Publ. en "Información Jerez" en Diciembre de 2003
Tenía tan solo doce años de edad. Era una niña que aparentaba, por su aspecto, al menos dos años más. Era rubia, los ojos claros, tan claros que parecía no tener ojos, siempre me dio la impresión que su cara era un busto de Trajano o Marco Aurelio, o cualquiera de esos otros que están en los museos arqueológicos, que poseen una mirada perdida; como si no observaran a nadie; de ciego inerte. Era muy bonita, aunque indiferente a las cosas bellas, por tanto a ella misma. Su enfermedad la hacía adoptar posiciones de desencanto a todas las cosas propias de su edad, nunca jugaba, tampoco paseaba, y sus amigas de colegio no comprendían que Anita –que así se llamaba- no podía ser de otra manera aunque ella bien lo quisiera.
En su torrente sanguíneo no circulaban los glóbulos rojos necesarios, mínimos exigibles para poseer una calidad de vida óptima, su rostro palidecía cada vez más, su aspecto demacrado le hacía parecer un ángel despintado. Apenas jugaba, no podía corretear, ni saltar con el cordel. Ella quería ser una niña como todas las de su edad pero su debilidad no le permitía hacer esfuerzo alguno, su sangre no tenía los glóbulos rojos necesarios que transportaran oxigeno suficiente a su maltrecho cuerpo. Los médicos no querían pensar en lo peor, tanto fue así que una vez agotadas todas las pruebas que pudieran justificar unos males benignos, iniciaron otro tipo de exploraciones que desembocaron en una enfermedad hematológica: Leucemia.
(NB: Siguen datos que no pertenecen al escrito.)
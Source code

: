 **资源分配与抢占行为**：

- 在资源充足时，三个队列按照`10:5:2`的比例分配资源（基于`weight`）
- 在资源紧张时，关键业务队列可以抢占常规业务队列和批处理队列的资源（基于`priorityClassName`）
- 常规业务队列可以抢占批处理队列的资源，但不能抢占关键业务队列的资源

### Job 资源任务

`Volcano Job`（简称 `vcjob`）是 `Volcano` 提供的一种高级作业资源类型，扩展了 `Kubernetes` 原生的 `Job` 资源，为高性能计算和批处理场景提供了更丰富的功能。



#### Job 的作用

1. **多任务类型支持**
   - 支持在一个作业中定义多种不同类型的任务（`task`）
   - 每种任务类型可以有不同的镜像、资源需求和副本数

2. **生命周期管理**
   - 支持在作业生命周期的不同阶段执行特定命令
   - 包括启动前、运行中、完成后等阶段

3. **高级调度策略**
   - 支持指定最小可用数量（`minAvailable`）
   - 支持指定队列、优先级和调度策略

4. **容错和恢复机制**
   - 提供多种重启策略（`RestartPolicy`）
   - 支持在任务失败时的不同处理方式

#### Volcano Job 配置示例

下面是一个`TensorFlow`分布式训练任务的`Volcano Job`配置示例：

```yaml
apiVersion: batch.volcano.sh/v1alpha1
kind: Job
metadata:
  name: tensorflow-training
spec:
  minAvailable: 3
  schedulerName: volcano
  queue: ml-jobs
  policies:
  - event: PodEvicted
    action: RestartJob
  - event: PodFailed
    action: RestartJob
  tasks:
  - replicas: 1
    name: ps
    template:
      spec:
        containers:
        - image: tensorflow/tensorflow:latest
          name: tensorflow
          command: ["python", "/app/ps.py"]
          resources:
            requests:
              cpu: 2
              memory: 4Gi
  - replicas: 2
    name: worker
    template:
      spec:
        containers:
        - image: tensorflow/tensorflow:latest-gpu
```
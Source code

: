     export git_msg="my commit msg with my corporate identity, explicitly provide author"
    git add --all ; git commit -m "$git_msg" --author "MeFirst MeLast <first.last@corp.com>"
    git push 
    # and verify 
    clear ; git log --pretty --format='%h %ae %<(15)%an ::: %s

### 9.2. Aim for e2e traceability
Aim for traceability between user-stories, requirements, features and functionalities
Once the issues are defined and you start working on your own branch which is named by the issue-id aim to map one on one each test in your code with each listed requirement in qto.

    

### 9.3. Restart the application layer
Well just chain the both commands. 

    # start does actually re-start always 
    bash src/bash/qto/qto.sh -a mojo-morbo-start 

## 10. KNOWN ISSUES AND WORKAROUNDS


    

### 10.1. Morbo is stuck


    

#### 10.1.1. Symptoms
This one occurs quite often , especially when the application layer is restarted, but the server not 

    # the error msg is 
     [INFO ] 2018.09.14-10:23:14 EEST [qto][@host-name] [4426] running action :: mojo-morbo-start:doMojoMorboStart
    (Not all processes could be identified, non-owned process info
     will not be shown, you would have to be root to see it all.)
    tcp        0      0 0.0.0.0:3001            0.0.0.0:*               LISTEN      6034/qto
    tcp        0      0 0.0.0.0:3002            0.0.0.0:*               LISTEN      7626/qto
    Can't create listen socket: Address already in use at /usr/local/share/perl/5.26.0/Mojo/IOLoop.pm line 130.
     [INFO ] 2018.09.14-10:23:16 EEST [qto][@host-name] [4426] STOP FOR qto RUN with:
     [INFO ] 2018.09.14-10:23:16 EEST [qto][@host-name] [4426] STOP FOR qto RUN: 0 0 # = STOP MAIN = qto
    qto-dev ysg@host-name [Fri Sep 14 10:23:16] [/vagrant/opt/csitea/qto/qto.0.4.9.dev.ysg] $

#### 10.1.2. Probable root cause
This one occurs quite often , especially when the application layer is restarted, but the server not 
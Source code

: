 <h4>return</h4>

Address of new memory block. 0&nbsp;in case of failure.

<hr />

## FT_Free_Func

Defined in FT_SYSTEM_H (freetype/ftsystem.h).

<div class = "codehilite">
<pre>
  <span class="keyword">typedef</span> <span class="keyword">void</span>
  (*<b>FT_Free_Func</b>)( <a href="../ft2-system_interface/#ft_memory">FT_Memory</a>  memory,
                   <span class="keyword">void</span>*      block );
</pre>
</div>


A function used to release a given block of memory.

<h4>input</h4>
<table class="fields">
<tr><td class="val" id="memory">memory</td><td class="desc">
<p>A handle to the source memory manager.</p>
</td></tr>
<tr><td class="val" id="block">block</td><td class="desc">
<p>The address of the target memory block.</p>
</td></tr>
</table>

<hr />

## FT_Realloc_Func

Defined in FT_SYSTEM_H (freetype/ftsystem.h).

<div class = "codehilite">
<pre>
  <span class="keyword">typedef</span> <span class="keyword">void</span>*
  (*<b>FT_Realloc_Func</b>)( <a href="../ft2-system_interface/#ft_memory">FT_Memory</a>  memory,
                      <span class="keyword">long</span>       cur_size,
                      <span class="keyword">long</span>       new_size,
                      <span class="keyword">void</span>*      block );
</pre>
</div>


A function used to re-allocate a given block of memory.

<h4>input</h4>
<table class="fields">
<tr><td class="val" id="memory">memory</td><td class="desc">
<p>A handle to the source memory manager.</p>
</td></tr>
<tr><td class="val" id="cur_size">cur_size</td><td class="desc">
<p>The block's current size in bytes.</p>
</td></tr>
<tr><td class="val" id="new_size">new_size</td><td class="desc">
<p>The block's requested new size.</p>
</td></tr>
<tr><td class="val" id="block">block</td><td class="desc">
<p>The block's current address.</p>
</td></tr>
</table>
A pesar de ser una niña comenzó a sospechar que algo grave volaba sobre su cabeza y en torno a ella. Debido al tratamiento de quimioterapia se le había caído el cabello, poseía muy pocas defensas orgánicas, y aunque no sufría dolor alguno, ni padecía fiebre, tenía su corazón entristecido, llegó el momento en que sustituyó la candidez de la sonrisa por la aflicción de las lágrimas. Empezó a tener conciencia de la gravedad de sus males y por más que lo intentaba no podía relegar la idea que su vida iba a ser muy corta. Se había apercibido que algunos enfermos –como ella- habían desaparecido de la planta hospitalaria para no verlos más.
Pedía a Dios, ella lo hacía al Niño Jesús, ponerse buena, lo requería con inusitada fe. No llegó a comprender nunca por qué su Dios no oía sus súplicas. Llegó a pensar que la tardanza en hacerlo podría ser por la gran demanda de peticiones que debía tener, incluso llegó a pensar si su Dios no sería el verdadero entre tantos otros como había en el mundo. Comenzó a tener sus dudas, en cierta manera bien fundamentadas, y todas las afirmaciones que le hicieron en la catequesis para su Primera Comunión se vinieron abajo. Ella, pensaba, que había sido muy buena y a buen seguro que tenía el alma y su corazón blanco, inmaculado como su semblante, y si había cometido algún pecadillo había sido menos que venial –ligero, intranscendente-, a lo sumo alguna que otra mentirijilla sin importancia; cosas de niños.
Quiero pensar que Anita está en el Cielo, aunque tengo mis dudas al respecto, no porque ella no lo mereciera, sino porque me asalta la incertidumbre que de verdad exista ese Paraíso Celestial. También dudo que pueda existir un Juez Supremo que siendo, como dicen, bueno, y generoso, y poderoso, pueda interpones un muro entre dos jardines; el corazón y la razón de Anita.